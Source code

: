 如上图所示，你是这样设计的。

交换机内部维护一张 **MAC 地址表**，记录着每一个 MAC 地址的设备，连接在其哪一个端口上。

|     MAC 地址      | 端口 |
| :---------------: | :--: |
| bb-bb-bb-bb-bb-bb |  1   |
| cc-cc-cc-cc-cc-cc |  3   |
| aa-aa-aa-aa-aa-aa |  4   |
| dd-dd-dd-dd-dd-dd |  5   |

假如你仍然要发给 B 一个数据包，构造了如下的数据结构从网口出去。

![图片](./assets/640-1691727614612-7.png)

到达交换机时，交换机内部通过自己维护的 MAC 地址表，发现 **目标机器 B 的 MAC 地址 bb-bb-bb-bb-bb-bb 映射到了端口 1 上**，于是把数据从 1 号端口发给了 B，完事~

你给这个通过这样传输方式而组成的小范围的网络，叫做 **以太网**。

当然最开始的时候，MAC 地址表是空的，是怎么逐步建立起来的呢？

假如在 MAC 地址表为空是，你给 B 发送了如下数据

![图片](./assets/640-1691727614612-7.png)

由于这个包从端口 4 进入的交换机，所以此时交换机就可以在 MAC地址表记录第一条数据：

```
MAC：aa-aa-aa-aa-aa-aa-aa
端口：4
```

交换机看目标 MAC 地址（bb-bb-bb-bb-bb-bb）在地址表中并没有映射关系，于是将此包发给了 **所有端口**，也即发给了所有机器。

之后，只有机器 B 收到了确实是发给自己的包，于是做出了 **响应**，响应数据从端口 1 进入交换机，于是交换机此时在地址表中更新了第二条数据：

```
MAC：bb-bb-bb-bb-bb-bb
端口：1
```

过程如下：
++++++++++++++++++++
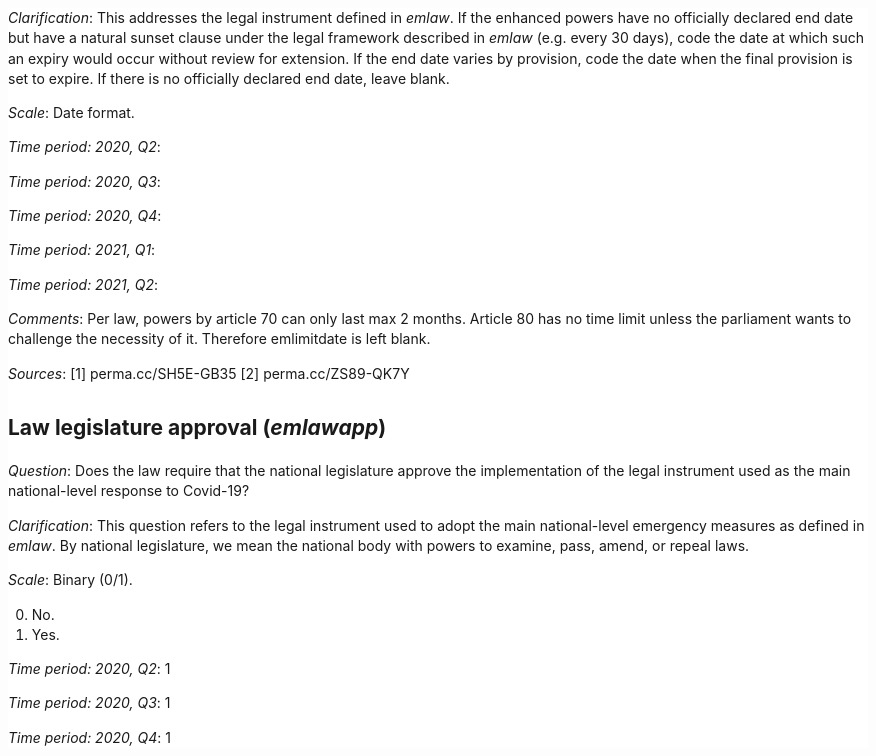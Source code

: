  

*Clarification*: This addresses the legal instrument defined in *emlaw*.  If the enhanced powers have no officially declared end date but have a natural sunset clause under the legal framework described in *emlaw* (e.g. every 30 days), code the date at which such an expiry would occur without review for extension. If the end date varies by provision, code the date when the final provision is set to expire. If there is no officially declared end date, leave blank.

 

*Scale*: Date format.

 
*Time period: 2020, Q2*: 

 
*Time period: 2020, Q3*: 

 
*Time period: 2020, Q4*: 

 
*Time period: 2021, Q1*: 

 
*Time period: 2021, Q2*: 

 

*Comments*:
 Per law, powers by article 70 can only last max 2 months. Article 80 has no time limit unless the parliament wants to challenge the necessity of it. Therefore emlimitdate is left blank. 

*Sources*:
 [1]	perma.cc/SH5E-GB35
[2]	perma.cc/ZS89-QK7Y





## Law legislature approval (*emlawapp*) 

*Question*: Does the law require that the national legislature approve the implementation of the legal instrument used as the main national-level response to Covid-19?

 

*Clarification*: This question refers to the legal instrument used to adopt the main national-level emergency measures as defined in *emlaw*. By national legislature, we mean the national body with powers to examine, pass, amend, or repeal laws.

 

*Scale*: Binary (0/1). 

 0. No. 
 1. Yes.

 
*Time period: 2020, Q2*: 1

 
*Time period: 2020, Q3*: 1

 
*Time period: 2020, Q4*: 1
++++++++++++++++++++
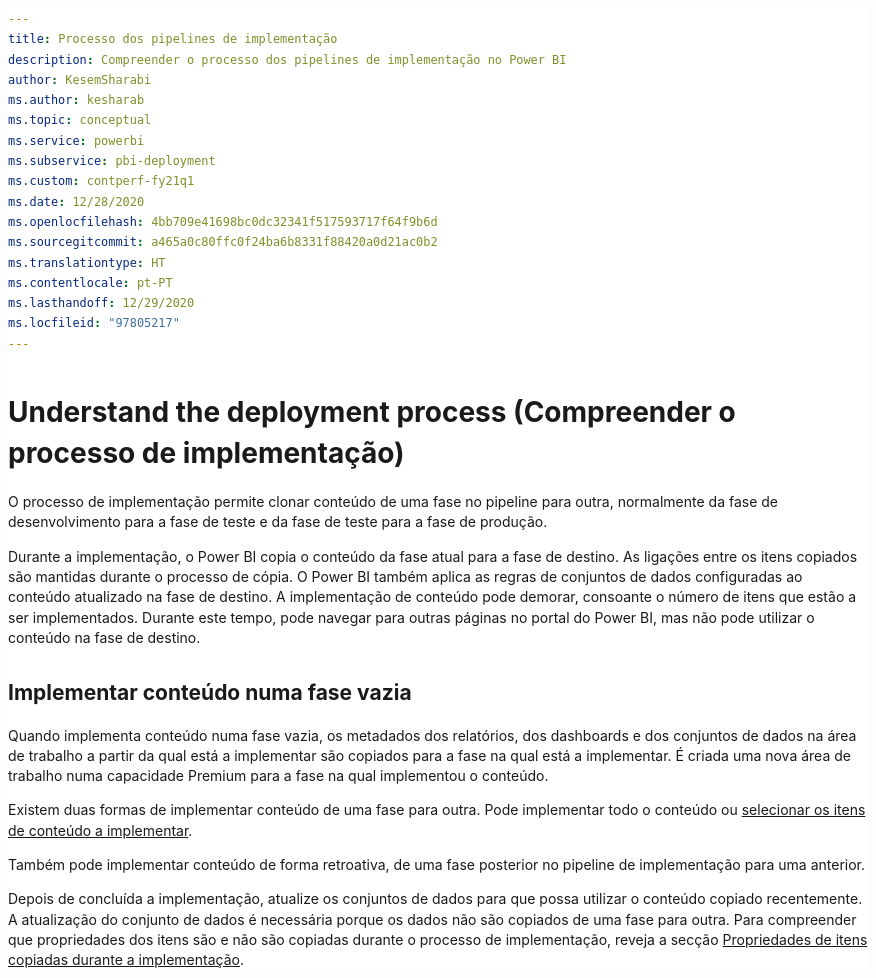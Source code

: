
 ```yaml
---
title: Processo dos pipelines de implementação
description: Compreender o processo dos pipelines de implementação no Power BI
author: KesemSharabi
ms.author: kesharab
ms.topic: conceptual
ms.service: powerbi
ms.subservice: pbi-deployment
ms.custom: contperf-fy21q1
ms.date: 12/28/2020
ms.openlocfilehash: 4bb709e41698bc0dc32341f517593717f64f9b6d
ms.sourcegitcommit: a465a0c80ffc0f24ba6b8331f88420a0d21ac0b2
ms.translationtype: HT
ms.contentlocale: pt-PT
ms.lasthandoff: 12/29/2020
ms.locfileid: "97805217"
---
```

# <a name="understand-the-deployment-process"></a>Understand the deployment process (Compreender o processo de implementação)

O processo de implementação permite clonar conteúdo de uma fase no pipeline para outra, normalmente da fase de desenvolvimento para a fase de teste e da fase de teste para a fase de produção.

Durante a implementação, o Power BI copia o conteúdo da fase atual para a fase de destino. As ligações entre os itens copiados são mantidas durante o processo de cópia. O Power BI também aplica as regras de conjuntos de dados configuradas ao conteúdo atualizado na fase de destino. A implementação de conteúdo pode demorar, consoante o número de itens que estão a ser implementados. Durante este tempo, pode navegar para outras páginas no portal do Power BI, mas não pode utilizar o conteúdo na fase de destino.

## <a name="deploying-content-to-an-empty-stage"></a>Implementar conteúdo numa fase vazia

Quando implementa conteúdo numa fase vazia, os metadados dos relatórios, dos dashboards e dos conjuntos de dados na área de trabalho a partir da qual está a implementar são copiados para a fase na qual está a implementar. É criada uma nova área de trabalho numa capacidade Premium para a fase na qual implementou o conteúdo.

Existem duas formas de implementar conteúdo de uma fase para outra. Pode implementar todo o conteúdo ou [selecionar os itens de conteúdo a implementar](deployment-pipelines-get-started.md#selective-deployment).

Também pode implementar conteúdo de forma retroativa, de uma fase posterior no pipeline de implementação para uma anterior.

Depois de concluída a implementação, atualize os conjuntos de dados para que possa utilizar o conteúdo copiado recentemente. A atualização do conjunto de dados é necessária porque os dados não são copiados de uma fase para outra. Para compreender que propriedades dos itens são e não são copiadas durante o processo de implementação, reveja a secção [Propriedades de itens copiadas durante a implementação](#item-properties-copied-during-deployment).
++++++++++++++++++++
■ INSTRUCTIONS FOR THE TASK ■
Gather from the data above every line with the string "used".

■ SOLUTION FOR THIS PROBLEM ■
*Question*: Does the law require that the national legislature approve the implementation of the legal instrument used as the main national-level response to Covid-19?
*Clarification*: This question refers to the legal instrument used to adopt the main national-level emergency measures as defined in *emlaw*. By national legislature, we mean the national body with powers to examine, pass, amend, or repeal laws.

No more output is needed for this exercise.